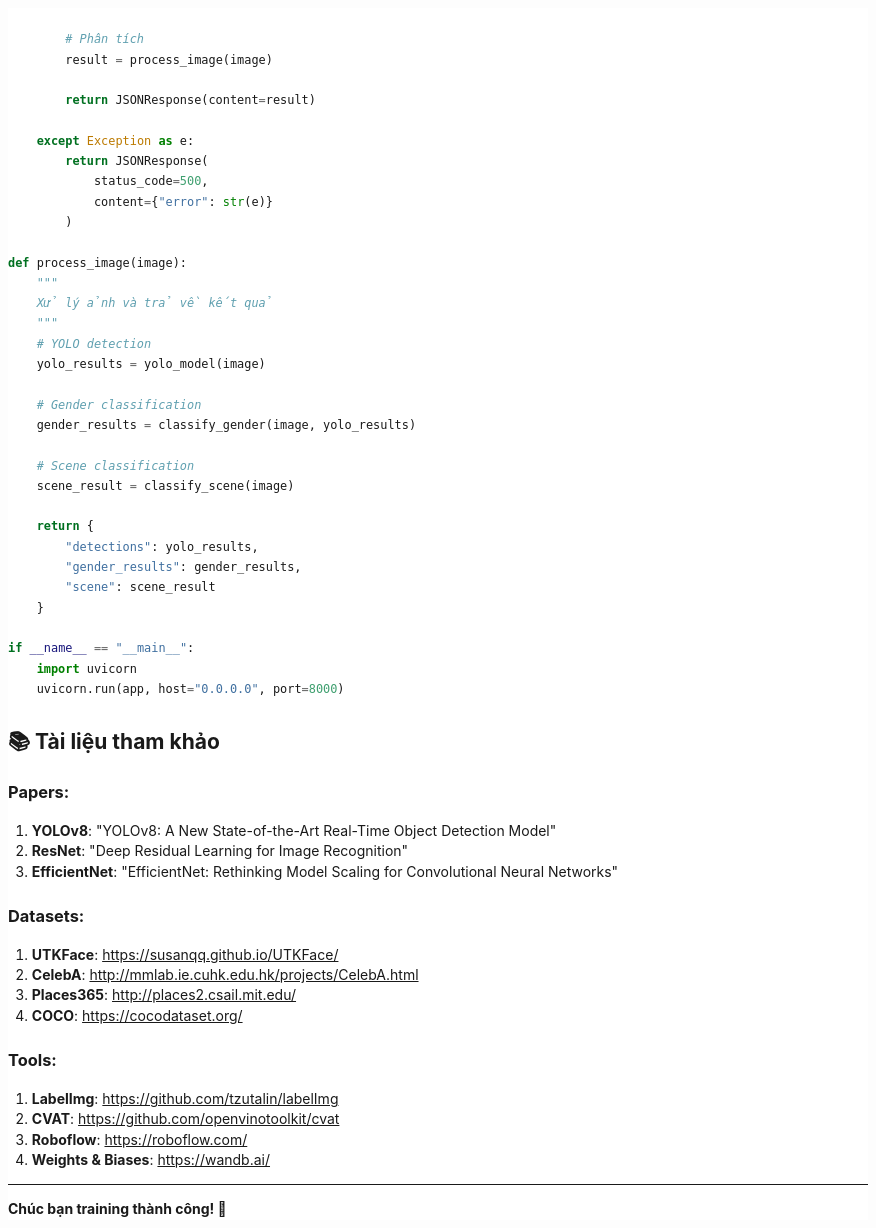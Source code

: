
 ```python
        
        # Phân tích
        result = process_image(image)
        
        return JSONResponse(content=result)
    
    except Exception as e:
        return JSONResponse(
            status_code=500,
            content={"error": str(e)}
        )

def process_image(image):
    """
    Xử lý ảnh và trả về kết quả
    """
    # YOLO detection
    yolo_results = yolo_model(image)
    
    # Gender classification
    gender_results = classify_gender(image, yolo_results)
    
    # Scene classification
    scene_result = classify_scene(image)
    
    return {
        "detections": yolo_results,
        "gender_results": gender_results,
        "scene": scene_result
    }

if __name__ == "__main__":
    import uvicorn
    uvicorn.run(app, host="0.0.0.0", port=8000)
```

## 📚 Tài liệu tham khảo

### Papers:
1. **YOLOv8**: "YOLOv8: A New State-of-the-Art Real-Time Object Detection Model"
2. **ResNet**: "Deep Residual Learning for Image Recognition"
3. **EfficientNet**: "EfficientNet: Rethinking Model Scaling for Convolutional Neural Networks"

### Datasets:
1. **UTKFace**: https://susanqq.github.io/UTKFace/
2. **CelebA**: http://mmlab.ie.cuhk.edu.hk/projects/CelebA.html
3. **Places365**: http://places2.csail.mit.edu/
4. **COCO**: https://cocodataset.org/

### Tools:
1. **LabelImg**: https://github.com/tzutalin/labelImg
2. **CVAT**: https://github.com/openvinotoolkit/cvat
3. **Roboflow**: https://roboflow.com/
4. **Weights & Biases**: https://wandb.ai/

---

**Chúc bạn training thành công! 🎉**

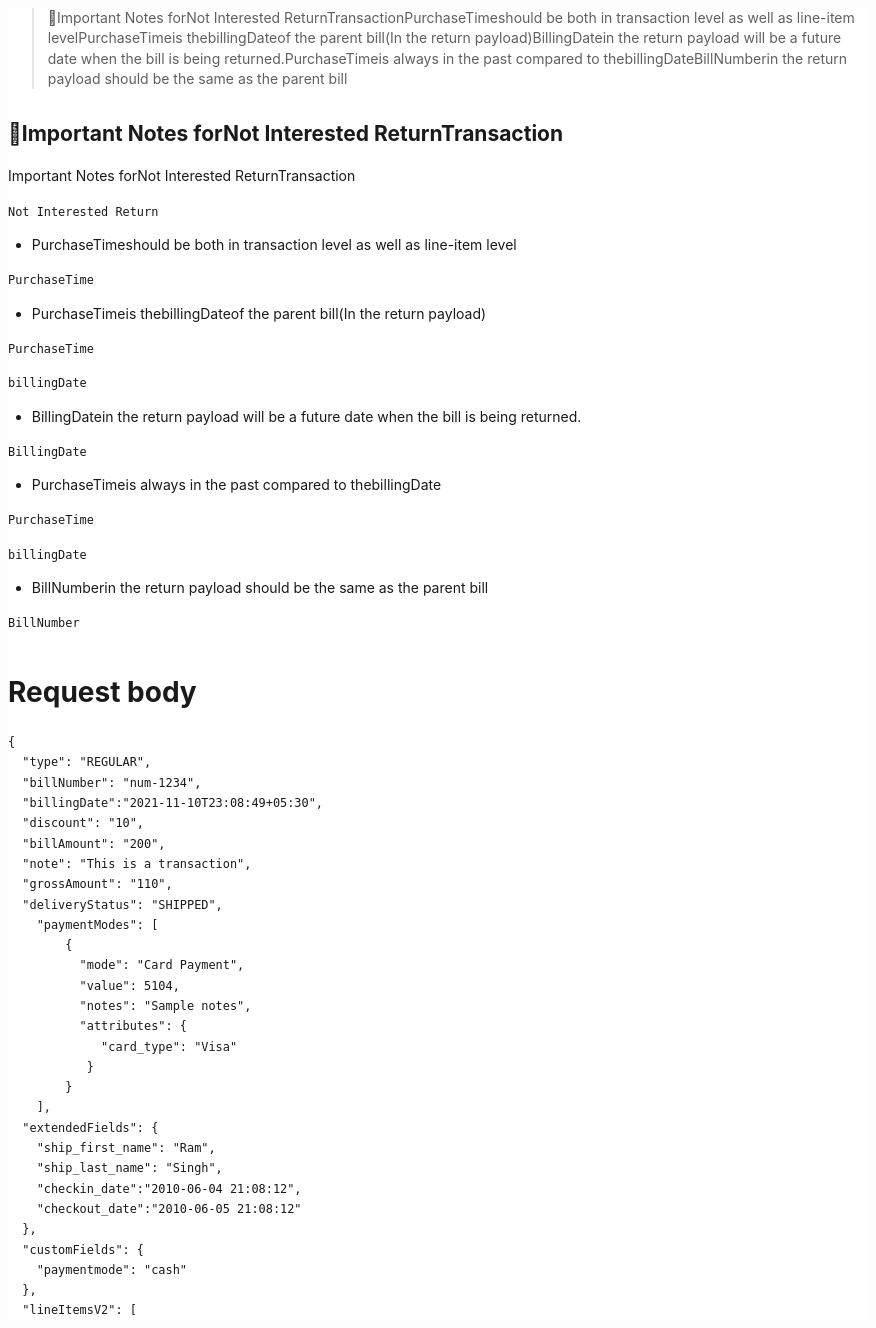 

> 📘Important Notes forNot Interested ReturnTransactionPurchaseTimeshould be both in transaction level as well as line-item levelPurchaseTimeis thebillingDateof the parent bill(In the return payload)BillingDatein the return payload will be a future date when the bill is being returned.PurchaseTimeis always in the past compared to thebillingDateBillNumberin the return payload should be the same as the parent bill

## 📘Important Notes forNot Interested ReturnTransaction

Important Notes forNot Interested ReturnTransaction

`Not Interested Return`

- PurchaseTimeshould be both in transaction level as well as line-item level

`PurchaseTime`

- PurchaseTimeis thebillingDateof the parent bill(In the return payload)

`PurchaseTime`

`billingDate`

- BillingDatein the return payload will be a future date when the bill is being returned.

`BillingDate`

- PurchaseTimeis always in the past compared to thebillingDate

`PurchaseTime`

`billingDate`

- BillNumberin the return payload should be the same as the parent bill

`BillNumber`

# Request body

```
{
  "type": "REGULAR",
  "billNumber": "num-1234",
  "billingDate":"2021-11-10T23:08:49+05:30",
  "discount": "10",
  "billAmount": "200",
  "note": "This is a transaction",
  "grossAmount": "110",
  "deliveryStatus": "SHIPPED",
    "paymentModes": [
        {
          "mode": "Card Payment",
          "value": 5104,
          "notes": "Sample notes",
          "attributes": {
             "card_type": "Visa"
           }
        }
    ], 
  "extendedFields": {
    "ship_first_name": "Ram",
    "ship_last_name": "Singh",
    "checkin_date":"2010-06-04 21:08:12",
    "checkout_date":"2010-06-05 21:08:12"
  },
  "customFields": {
    "paymentmode": "cash"
  },
  "lineItemsV2": [
```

● **Task statement**: Restate the material above exactly. Exclude all pictures.

● **Solution**:
Source code

:
 ```python
        
        # Phân tích
        result = process_image(image)
        
        return JSONResponse(content=result)
    
    except Exception as e:
        return JSONResponse(
            status_code=500,
            content={"error": str(e)}
        )

def process_image(image):
    """
    Xử lý ảnh và trả về kết quả
    """
    # YOLO detection
    yolo_results = yolo_model(image)
    
    # Gender classification
    gender_results = classify_gender(image, yolo_results)
    
    # Scene classification
    scene_result = classify_scene(image)
    
    return {
        "detections": yolo_results,
        "gender_results": gender_results,
        "scene": scene_result
    }

if __name__ == "__main__":
    import uvicorn
    uvicorn.run(app, host="0.0.0.0", port=8000)
```

## 📚 Tài liệu tham khảo

### Papers:
1. **YOLOv8**: "YOLOv8: A New State-of-the-Art Real-Time Object Detection Model"
2. **ResNet**: "Deep Residual Learning for Image Recognition"
3. **EfficientNet**: "EfficientNet: Rethinking Model Scaling for Convolutional Neural Networks"

### Datasets:
1. **UTKFace**: https://susanqq.github.io/UTKFace/
2. **CelebA**: http://mmlab.ie.cuhk.edu.hk/projects/CelebA.html
3. **Places365**: http://places2.csail.mit.edu/
4. **COCO**: https://cocodataset.org/

### Tools:
1. **LabelImg**: https://github.com/tzutalin/labelImg
2. **CVAT**: https://github.com/openvinotoolkit/cvat
3. **Roboflow**: https://roboflow.com/
4. **Weights & Biases**: https://wandb.ai/

---

**Chúc bạn training thành công! 🎉**


> 📘Important Notes forNot Interested ReturnTransactionPurchaseTimeshould be both in transaction level as well as line-item levelPurchaseTimeis thebillingDateof the parent bill(In the return payload)BillingDatein the return payload will be a future date when the bill is being returned.PurchaseTimeis always in the past compared to thebillingDateBillNumberin the return payload should be the same as the parent bill

## 📘Important Notes forNot Interested ReturnTransaction

Important Notes forNot Interested ReturnTransaction

`Not Interested Return`

- PurchaseTimeshould be both in transaction level as well as line-item level

`PurchaseTime`

- PurchaseTimeis thebillingDateof the parent bill(In the return payload)

`PurchaseTime`

`billingDate`

- BillingDatein the return payload will be a future date when the bill is being returned.

`BillingDate`

- PurchaseTimeis always in the past compared to thebillingDate

`PurchaseTime`

`billingDate`

- BillNumberin the return payload should be the same as the parent bill

`BillNumber`

# Request body

```
{
  "type": "REGULAR",
  "billNumber": "num-1234",
  "billingDate":"2021-11-10T23:08:49+05:30",
  "discount": "10",
  "billAmount": "200",
  "note": "This is a transaction",
  "grossAmount": "110",
  "deliveryStatus": "SHIPPED",
    "paymentModes": [
        {
          "mode": "Card Payment",
          "value": 5104,
          "notes": "Sample notes",
          "attributes": {
             "card_type": "Visa"
           }
        }
    ], 
  "extendedFields": {
    "ship_first_name": "Ram",
    "ship_last_name": "Singh",
    "checkin_date":"2010-06-04 21:08:12",
    "checkout_date":"2010-06-05 21:08:12"
  },
  "customFields": {
    "paymentmode": "cash"
  },
  "lineItemsV2": [
```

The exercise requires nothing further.